PROBLEM DETAILS | Below are records; reproduce exactly the lines from the first through the one containing "### Qualifying".

+++ MATERIAL FOR THIS TASK

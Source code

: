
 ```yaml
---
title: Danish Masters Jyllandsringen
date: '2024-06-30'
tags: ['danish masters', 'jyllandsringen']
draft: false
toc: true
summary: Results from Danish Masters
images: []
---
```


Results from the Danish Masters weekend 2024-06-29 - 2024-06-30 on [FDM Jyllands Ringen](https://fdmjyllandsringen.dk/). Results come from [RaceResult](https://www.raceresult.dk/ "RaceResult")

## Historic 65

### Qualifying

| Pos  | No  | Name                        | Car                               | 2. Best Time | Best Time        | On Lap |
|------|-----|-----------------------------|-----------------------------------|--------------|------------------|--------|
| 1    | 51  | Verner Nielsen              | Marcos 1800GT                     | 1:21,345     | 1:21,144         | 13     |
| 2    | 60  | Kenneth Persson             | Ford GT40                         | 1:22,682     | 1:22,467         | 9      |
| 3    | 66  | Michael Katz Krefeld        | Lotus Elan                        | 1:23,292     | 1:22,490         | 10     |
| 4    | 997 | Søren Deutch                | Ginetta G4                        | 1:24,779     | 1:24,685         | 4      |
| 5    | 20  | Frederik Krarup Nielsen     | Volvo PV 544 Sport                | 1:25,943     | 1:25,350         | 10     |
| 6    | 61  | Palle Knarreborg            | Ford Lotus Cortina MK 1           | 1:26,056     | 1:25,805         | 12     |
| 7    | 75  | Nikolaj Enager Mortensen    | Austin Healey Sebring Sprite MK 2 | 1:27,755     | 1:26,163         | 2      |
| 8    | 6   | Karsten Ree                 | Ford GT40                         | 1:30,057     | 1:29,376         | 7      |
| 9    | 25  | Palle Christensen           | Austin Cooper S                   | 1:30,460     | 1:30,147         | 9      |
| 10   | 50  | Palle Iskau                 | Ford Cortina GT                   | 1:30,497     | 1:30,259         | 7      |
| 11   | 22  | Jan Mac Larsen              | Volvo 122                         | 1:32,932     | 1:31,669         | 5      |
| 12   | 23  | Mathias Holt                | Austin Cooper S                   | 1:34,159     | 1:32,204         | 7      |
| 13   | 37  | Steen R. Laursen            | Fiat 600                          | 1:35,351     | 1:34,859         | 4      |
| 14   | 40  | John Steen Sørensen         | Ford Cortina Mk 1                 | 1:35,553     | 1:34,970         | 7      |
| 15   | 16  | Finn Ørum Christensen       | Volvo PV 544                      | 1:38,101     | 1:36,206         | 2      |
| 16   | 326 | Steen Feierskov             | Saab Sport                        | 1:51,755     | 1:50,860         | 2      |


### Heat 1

++++++

EXPECTED ANSWER |
Source code

:
 ```yaml
---
title: Danish Masters Jyllandsringen
date: '2024-06-30'
tags: ['danish masters', 'jyllandsringen']
draft: false
toc: true
summary: Results from Danish Masters
images: []
---
```


Results from the Danish Masters weekend 2024-06-29 - 2024-06-30 on [FDM Jyllands Ringen](https://fdmjyllandsringen.dk/). Results come from [RaceResult](https://www.raceresult.dk/ "RaceResult")

## Historic 65

### Qualifying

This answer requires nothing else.